Anyway, being quite savvy with the streets of Santa Cruz, Manila, instinctively, I knew which position would best give me a certain structure as backdrop, or where I could climb a bit to get my camera as near within eye-level with my subjects who were up higher aboard the truck.
And every time I captured the desired scene, the adrenalin rush that came with it fueled a greater desire to run towards the next ideal spot. Right there and then, I experienced a moment of epiphany — realizing that this has got to be, more than anything else, what most photojournalists live for — the adrenalin rush. No wonder some of the seasoned war correspondents would find themselves standing in the line of fire, so to speak. What matters most to them is no longer their safety, but the perfect shot or footage to share with their readers or viewers back home. That’s how crazily diligent they can be.
I was drenched with sweat as I took my final shot while standing on the base of a street lamp at T. Mapua Street.

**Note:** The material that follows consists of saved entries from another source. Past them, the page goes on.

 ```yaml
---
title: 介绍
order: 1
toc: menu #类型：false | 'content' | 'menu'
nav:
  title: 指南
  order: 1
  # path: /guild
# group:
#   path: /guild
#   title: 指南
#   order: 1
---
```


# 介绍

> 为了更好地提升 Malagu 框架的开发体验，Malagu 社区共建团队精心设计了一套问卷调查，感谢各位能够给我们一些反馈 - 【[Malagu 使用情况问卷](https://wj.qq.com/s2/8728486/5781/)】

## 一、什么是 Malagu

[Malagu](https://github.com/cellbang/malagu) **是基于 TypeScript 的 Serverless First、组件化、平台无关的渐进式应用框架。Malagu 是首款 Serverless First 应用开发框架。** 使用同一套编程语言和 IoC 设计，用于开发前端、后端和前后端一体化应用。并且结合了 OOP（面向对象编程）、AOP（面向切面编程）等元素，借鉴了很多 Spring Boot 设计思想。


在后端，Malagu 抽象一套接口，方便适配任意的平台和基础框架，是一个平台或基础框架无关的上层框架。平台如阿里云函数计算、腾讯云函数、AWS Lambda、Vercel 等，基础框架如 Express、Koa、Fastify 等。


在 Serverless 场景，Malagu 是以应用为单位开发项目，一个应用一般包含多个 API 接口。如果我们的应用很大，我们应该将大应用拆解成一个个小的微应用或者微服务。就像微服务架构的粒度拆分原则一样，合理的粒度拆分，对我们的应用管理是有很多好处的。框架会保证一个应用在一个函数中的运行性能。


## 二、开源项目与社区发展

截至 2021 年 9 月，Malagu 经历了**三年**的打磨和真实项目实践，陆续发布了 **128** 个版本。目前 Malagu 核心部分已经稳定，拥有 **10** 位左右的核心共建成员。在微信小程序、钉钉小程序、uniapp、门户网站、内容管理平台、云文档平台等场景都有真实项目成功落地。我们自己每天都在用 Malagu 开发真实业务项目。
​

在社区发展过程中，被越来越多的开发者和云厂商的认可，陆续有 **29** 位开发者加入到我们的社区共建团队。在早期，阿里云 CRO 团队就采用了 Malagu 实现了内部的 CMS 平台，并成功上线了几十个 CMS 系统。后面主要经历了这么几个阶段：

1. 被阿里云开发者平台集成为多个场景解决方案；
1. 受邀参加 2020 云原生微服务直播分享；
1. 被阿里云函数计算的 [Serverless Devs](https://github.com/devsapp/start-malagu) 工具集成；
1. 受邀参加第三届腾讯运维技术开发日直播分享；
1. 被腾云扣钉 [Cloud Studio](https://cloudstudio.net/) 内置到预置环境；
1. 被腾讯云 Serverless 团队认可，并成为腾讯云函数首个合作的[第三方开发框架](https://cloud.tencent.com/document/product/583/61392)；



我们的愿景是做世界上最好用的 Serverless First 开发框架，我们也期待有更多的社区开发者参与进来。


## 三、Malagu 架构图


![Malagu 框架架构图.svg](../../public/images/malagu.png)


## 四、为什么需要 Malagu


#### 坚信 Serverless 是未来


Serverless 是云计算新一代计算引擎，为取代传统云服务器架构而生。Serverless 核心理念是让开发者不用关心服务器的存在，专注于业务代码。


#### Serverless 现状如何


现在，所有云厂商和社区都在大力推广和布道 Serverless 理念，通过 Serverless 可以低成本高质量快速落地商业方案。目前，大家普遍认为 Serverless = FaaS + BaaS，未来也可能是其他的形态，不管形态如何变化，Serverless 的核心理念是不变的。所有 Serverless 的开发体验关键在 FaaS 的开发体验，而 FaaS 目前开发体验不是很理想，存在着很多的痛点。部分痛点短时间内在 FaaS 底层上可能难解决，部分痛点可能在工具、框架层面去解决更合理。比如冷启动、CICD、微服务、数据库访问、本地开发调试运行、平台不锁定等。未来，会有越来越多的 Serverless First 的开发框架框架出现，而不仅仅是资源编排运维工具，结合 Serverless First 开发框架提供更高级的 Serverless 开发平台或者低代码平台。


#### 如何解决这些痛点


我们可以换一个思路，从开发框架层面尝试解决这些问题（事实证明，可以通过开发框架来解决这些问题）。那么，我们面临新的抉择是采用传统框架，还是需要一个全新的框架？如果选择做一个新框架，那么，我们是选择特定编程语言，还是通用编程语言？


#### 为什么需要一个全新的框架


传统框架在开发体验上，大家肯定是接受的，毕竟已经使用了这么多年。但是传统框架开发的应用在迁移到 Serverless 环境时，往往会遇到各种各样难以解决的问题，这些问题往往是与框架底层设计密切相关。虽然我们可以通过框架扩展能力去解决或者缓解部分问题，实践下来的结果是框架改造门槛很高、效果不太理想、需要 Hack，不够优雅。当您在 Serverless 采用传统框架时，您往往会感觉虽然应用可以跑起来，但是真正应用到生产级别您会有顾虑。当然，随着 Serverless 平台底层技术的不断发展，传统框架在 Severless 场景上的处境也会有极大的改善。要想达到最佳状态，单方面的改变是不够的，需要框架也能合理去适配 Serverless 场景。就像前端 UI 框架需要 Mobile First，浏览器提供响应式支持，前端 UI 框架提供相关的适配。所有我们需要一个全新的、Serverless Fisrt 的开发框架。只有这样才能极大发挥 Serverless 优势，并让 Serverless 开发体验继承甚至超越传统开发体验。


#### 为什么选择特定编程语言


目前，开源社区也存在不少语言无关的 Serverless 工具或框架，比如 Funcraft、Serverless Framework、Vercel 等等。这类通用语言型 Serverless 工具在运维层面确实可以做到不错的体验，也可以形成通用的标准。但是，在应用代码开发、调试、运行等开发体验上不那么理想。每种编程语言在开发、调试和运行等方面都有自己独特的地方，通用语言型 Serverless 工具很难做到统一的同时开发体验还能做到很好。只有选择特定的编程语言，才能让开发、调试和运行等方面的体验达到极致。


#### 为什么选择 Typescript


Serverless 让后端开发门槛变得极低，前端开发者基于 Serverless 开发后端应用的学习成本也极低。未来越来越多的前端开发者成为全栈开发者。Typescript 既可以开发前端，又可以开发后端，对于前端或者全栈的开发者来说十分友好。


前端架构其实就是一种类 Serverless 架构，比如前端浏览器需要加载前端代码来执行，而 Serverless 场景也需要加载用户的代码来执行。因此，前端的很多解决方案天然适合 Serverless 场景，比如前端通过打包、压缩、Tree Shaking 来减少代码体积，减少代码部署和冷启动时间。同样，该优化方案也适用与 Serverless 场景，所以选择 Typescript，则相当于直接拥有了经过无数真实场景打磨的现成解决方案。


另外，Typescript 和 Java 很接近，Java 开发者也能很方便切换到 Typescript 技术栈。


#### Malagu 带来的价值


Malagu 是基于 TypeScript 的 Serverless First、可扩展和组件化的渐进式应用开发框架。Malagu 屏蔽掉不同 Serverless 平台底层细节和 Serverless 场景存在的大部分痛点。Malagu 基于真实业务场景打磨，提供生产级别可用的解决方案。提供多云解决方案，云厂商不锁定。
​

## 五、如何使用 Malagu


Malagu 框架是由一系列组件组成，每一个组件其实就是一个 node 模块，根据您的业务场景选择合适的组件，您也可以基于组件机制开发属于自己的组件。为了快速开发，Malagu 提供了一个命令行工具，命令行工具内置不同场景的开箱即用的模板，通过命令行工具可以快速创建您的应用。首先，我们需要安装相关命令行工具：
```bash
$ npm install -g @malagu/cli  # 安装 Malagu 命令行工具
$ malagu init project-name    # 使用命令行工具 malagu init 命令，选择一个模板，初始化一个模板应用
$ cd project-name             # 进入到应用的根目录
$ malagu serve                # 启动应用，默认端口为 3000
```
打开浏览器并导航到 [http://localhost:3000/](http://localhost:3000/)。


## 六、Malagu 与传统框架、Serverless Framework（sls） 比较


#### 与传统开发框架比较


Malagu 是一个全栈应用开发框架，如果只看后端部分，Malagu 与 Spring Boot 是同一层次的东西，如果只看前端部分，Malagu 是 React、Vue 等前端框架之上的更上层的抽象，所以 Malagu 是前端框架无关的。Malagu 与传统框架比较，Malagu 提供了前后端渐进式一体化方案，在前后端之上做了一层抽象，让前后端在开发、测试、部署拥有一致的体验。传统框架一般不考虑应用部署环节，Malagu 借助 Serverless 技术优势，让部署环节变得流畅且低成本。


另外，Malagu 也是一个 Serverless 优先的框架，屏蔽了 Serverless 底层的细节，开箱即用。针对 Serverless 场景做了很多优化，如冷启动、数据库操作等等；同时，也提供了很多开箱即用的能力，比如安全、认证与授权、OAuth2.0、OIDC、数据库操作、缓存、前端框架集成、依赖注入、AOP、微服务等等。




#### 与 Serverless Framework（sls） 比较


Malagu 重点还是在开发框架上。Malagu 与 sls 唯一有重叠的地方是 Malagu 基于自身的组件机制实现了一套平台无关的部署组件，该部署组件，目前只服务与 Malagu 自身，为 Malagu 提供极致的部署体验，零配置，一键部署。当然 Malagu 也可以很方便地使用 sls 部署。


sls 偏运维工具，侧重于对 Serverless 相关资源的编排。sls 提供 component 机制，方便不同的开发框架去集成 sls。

It was a narrow street and I was only a few meters from the motorcade so, when I yelled for the mayor to throw me a T-shirt, with a smile on his face — probably appreciating all that effort I’ve exerted in photographing his entourage — threw one towards my direction.
The mayor must have played baseball when young because the T-shirt landed exactly on my right hand without my over-reaching for it. But suddenly, someone grabbed the T-shirt from my hand — spraining my ring finger as he forcefully pulled it away from me. The mayor saw it and with a simple gesture, a couple of his security men grabbed the teenager, retrieved the T-shirt, and handed it back to me. I yelled, “Thank you, mayor!”
Most public officials might have a love-hate relationship with the media, but here in Manila, the mayor, at least, appreciates their presence.